Material supplied Start Marker

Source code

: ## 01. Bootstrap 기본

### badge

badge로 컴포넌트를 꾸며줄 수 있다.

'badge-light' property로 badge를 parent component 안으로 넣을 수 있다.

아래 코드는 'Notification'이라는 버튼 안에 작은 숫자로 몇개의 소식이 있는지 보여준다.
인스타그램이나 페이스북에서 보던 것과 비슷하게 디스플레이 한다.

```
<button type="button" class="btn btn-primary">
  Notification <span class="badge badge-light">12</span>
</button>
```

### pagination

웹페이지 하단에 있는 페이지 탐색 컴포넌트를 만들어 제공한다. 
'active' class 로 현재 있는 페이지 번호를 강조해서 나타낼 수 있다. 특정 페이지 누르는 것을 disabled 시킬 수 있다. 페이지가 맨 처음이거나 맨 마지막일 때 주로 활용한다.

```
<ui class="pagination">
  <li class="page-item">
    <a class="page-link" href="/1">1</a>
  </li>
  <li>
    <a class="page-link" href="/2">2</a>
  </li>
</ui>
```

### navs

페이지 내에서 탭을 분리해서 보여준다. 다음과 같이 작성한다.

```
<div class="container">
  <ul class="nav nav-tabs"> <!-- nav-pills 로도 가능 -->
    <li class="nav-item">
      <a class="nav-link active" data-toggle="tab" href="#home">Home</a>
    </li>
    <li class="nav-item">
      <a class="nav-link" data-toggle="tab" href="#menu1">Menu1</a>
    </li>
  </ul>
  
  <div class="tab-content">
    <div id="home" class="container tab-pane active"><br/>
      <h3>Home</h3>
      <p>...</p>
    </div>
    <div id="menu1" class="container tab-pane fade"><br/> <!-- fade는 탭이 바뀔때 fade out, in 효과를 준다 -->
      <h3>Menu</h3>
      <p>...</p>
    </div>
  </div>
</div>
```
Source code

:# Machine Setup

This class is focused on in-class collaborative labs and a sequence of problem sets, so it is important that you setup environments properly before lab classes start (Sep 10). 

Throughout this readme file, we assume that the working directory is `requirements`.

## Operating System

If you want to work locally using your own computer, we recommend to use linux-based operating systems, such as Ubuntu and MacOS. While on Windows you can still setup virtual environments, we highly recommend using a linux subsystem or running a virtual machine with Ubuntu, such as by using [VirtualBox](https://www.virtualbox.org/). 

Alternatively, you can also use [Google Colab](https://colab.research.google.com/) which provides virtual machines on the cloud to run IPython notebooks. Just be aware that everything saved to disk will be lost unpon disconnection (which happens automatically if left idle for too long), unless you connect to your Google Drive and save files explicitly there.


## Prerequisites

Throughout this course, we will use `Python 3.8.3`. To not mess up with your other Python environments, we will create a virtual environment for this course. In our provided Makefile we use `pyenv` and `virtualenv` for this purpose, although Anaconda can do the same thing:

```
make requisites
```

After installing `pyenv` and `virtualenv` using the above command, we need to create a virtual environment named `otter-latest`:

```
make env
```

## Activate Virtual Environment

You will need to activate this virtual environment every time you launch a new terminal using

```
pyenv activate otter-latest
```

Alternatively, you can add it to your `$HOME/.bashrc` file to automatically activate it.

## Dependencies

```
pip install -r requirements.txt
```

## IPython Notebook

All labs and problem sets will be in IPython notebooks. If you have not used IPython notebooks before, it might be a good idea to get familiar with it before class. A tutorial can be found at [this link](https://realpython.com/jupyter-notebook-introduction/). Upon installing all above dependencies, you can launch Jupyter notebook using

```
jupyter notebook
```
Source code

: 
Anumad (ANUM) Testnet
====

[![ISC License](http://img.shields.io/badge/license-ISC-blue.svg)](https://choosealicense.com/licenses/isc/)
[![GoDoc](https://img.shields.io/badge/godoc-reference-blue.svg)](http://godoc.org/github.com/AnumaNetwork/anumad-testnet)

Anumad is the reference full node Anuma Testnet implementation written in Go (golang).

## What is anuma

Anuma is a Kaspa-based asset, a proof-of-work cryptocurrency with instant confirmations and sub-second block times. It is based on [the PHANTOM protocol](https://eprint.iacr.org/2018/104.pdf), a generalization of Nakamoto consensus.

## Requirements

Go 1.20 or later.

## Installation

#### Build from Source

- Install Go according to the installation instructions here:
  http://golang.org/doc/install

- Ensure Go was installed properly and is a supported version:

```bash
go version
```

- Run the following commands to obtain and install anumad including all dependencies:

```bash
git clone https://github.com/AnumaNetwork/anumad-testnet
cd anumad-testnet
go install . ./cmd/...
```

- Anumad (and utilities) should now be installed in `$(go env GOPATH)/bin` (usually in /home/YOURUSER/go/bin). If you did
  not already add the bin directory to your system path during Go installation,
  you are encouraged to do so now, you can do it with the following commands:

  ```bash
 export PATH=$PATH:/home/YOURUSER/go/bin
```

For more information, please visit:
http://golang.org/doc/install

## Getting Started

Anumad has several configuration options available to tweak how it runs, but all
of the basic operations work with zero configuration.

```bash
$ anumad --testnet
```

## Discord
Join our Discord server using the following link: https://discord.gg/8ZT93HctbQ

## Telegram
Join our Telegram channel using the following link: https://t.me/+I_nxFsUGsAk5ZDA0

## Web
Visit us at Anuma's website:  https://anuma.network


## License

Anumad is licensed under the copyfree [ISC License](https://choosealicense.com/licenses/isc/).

Material supplied End Marker

▶ Directions
Quote the data in full, keeping each word unchanged.

▶ Result of this exercise
Source code

: ## 01. Bootstrap 기본

### badge

badge로 컴포넌트를 꾸며줄 수 있다.

'badge-light' property로 badge를 parent component 안으로 넣을 수 있다.

아래 코드는 'Notification'이라는 버튼 안에 작은 숫자로 몇개의 소식이 있는지 보여준다.
인스타그램이나 페이스북에서 보던 것과 비슷하게 디스플레이 한다.

```
<button type="button" class="btn btn-primary">
  Notification <span class="badge badge-light">12</span>
</button>
```

### pagination

웹페이지 하단에 있는 페이지 탐색 컴포넌트를 만들어 제공한다. 
'active' class 로 현재 있는 페이지 번호를 강조해서 나타낼 수 있다. 특정 페이지 누르는 것을 disabled 시킬 수 있다. 페이지가 맨 처음이거나 맨 마지막일 때 주로 활용한다.

```
<ui class="pagination">
  <li class="page-item">
    <a class="page-link" href="/1">1</a>
  </li>
  <li>
    <a class="page-link" href="/2">2</a>
  </li>
</ui>
```

### navs

페이지 내에서 탭을 분리해서 보여준다. 다음과 같이 작성한다.

```
<div class="container">
  <ul class="nav nav-tabs"> <!-- nav-pills 로도 가능 -->
    <li class="nav-item">
      <a class="nav-link active" data-toggle="tab" href="#home">Home</a>
    </li>
    <li class="nav-item">
      <a class="nav-link" data-toggle="tab" href="#menu1">Menu1</a>
    </li>
  </ul>
  
  <div class="tab-content">
    <div id="home" class="container tab-pane active"><br/>
      <h3>Home</h3>
      <p>...</p>
    </div>
    <div id="menu1" class="container tab-pane fade"><br/> <!-- fade는 탭이 바뀔때 fade out, in 효과를 준다 -->
      <h3>Menu</h3>
      <p>...</p>
    </div>
  </div>
</div>
```
Source code

:# Machine Setup

This class is focused on in-class collaborative labs and a sequence of problem sets, so it is important that you setup environments properly before lab classes start (Sep 10). 

Throughout this readme file, we assume that the working directory is `requirements`.

## Operating System

If you want to work locally using your own computer, we recommend to use linux-based operating systems, such as Ubuntu and MacOS. While on Windows you can still setup virtual environments, we highly recommend using a linux subsystem or running a virtual machine with Ubuntu, such as by using [VirtualBox](https://www.virtualbox.org/). 

Alternatively, you can also use [Google Colab](https://colab.research.google.com/) which provides virtual machines on the cloud to run IPython notebooks. Just be aware that everything saved to disk will be lost unpon disconnection (which happens automatically if left idle for too long), unless you connect to your Google Drive and save files explicitly there.


## Prerequisites

Throughout this course, we will use `Python 3.8.3`. To not mess up with your other Python environments, we will create a virtual environment for this course. In our provided Makefile we use `pyenv` and `virtualenv` for this purpose, although Anaconda can do the same thing:

```
make requisites
```

After installing `pyenv` and `virtualenv` using the above command, we need to create a virtual environment named `otter-latest`:

```
make env
```

## Activate Virtual Environment

You will need to activate this virtual environment every time you launch a new terminal using

```
pyenv activate otter-latest
```

Alternatively, you can add it to your `$HOME/.bashrc` file to automatically activate it.

## Dependencies

```
pip install -r requirements.txt
```

## IPython Notebook

All labs and problem sets will be in IPython notebooks. If you have not used IPython notebooks before, it might be a good idea to get familiar with it before class. A tutorial can be found at [this link](https://realpython.com/jupyter-notebook-introduction/). Upon installing all above dependencies, you can launch Jupyter notebook using

```
jupyter notebook
```
Source code

: 
Anumad (ANUM) Testnet
====

[![ISC License](http://img.shields.io/badge/license-ISC-blue.svg)](https://choosealicense.com/licenses/isc/)
[![GoDoc](https://img.shields.io/badge/godoc-reference-blue.svg)](http://godoc.org/github.com/AnumaNetwork/anumad-testnet)

Anumad is the reference full node Anuma Testnet implementation written in Go (golang).

## What is anuma

Anuma is a Kaspa-based asset, a proof-of-work cryptocurrency with instant confirmations and sub-second block times. It is based on [the PHANTOM protocol](https://eprint.iacr.org/2018/104.pdf), a generalization of Nakamoto consensus.

## Requirements

Go 1.20 or later.

## Installation

#### Build from Source

- Install Go according to the installation instructions here:
  http://golang.org/doc/install

- Ensure Go was installed properly and is a supported version:

```bash
go version
```

- Run the following commands to obtain and install anumad including all dependencies:

```bash
git clone https://github.com/AnumaNetwork/anumad-testnet
cd anumad-testnet
go install . ./cmd/...
```

- Anumad (and utilities) should now be installed in `$(go env GOPATH)/bin` (usually in /home/YOURUSER/go/bin). If you did
  not already add the bin directory to your system path during Go installation,
  you are encouraged to do so now, you can do it with the following commands:

  ```bash
 export PATH=$PATH:/home/YOURUSER/go/bin
```

For more information, please visit:
http://golang.org/doc/install

## Getting Started

Anumad has several configuration options available to tweak how it runs, but all
of the basic operations work with zero configuration.

```bash
$ anumad --testnet
```

## Discord
Join our Discord server using the following link: https://discord.gg/8ZT93HctbQ

## Telegram
Join our Telegram channel using the following link: https://t.me/+I_nxFsUGsAk5ZDA0

## Web
Visit us at Anuma's website:  https://anuma.network


## License

Anumad is licensed under the copyfree [ISC License](https://choosealicense.com/licenses/isc/).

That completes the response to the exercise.